▸ **Work to complete**: Copy the full listing, changing nothing.

+===+

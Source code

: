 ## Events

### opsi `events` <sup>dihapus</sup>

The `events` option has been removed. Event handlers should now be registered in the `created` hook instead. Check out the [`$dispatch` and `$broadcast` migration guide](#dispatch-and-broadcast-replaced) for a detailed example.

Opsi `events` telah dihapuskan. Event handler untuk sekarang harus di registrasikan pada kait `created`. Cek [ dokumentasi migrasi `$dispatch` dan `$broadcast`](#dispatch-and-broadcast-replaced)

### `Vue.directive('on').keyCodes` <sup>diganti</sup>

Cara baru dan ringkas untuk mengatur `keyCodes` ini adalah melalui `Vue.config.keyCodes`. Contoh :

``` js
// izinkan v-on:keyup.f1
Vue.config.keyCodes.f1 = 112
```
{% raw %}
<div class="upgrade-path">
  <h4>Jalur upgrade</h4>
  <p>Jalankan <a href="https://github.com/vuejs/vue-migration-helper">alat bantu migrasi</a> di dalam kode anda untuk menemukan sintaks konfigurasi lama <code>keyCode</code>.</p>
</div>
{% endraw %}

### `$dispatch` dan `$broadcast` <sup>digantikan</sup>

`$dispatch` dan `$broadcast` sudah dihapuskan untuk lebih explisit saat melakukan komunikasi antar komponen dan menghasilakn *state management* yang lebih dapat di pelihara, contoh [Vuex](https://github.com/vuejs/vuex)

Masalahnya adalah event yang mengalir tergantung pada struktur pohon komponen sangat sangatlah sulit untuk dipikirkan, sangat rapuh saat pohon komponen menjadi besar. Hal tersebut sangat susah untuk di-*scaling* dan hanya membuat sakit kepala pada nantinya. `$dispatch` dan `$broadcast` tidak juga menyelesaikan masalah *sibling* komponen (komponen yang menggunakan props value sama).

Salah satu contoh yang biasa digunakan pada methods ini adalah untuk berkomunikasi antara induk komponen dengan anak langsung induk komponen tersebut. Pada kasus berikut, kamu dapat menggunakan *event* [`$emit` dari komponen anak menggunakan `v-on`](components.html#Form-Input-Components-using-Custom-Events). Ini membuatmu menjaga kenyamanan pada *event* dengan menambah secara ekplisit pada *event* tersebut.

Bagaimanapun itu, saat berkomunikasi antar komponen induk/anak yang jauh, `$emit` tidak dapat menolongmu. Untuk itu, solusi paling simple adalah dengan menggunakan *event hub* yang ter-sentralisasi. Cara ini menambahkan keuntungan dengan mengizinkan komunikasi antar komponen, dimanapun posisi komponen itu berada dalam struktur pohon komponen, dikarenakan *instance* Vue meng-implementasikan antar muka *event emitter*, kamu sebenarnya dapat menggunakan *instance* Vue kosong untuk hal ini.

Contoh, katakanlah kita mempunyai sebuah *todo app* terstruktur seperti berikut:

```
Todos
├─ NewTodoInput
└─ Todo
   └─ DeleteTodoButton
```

+===+

▸ **Answer section**:
Source code

: ## Events

### opsi `events` <sup>dihapus</sup>

The `events` option has been removed. Event handlers should now be registered in the `created` hook instead. Check out the [`$dispatch` and `$broadcast` migration guide](#dispatch-and-broadcast-replaced) for a detailed example.

Opsi `events` telah dihapuskan. Event handler untuk sekarang harus di registrasikan pada kait `created`. Cek [ dokumentasi migrasi `$dispatch` dan `$broadcast`](#dispatch-and-broadcast-replaced)

### `Vue.directive('on').keyCodes` <sup>diganti</sup>

Cara baru dan ringkas untuk mengatur `keyCodes` ini adalah melalui `Vue.config.keyCodes`. Contoh :

``` js
// izinkan v-on:keyup.f1
Vue.config.keyCodes.f1 = 112
```
{% raw %}
<div class="upgrade-path">
  <h4>Jalur upgrade</h4>
  <p>Jalankan <a href="https://github.com/vuejs/vue-migration-helper">alat bantu migrasi</a> di dalam kode anda untuk menemukan sintaks konfigurasi lama <code>keyCode</code>.</p>
</div>
{% endraw %}

### `$dispatch` dan `$broadcast` <sup>digantikan</sup>

`$dispatch` dan `$broadcast` sudah dihapuskan untuk lebih explisit saat melakukan komunikasi antar komponen dan menghasilakn *state management* yang lebih dapat di pelihara, contoh [Vuex](https://github.com/vuejs/vuex)

Masalahnya adalah event yang mengalir tergantung pada struktur pohon komponen sangat sangatlah sulit untuk dipikirkan, sangat rapuh saat pohon komponen menjadi besar. Hal tersebut sangat susah untuk di-*scaling* dan hanya membuat sakit kepala pada nantinya. `$dispatch` dan `$broadcast` tidak juga menyelesaikan masalah *sibling* komponen (komponen yang menggunakan props value sama).

Salah satu contoh yang biasa digunakan pada methods ini adalah untuk berkomunikasi antara induk komponen dengan anak langsung induk komponen tersebut. Pada kasus berikut, kamu dapat menggunakan *event* [`$emit` dari komponen anak menggunakan `v-on`](components.html#Form-Input-Components-using-Custom-Events). Ini membuatmu menjaga kenyamanan pada *event* dengan menambah secara ekplisit pada *event* tersebut.

Bagaimanapun itu, saat berkomunikasi antar komponen induk/anak yang jauh, `$emit` tidak dapat menolongmu. Untuk itu, solusi paling simple adalah dengan menggunakan *event hub* yang ter-sentralisasi. Cara ini menambahkan keuntungan dengan mengizinkan komunikasi antar komponen, dimanapun posisi komponen itu berada dalam struktur pohon komponen, dikarenakan *instance* Vue meng-implementasikan antar muka *event emitter*, kamu sebenarnya dapat menggunakan *instance* Vue kosong untuk hal ini.

Contoh, katakanlah kita mempunyai sebuah *todo app* terstruktur seperti berikut:

```
Todos
├─ NewTodoInput
└─ Todo
   └─ DeleteTodoButton
```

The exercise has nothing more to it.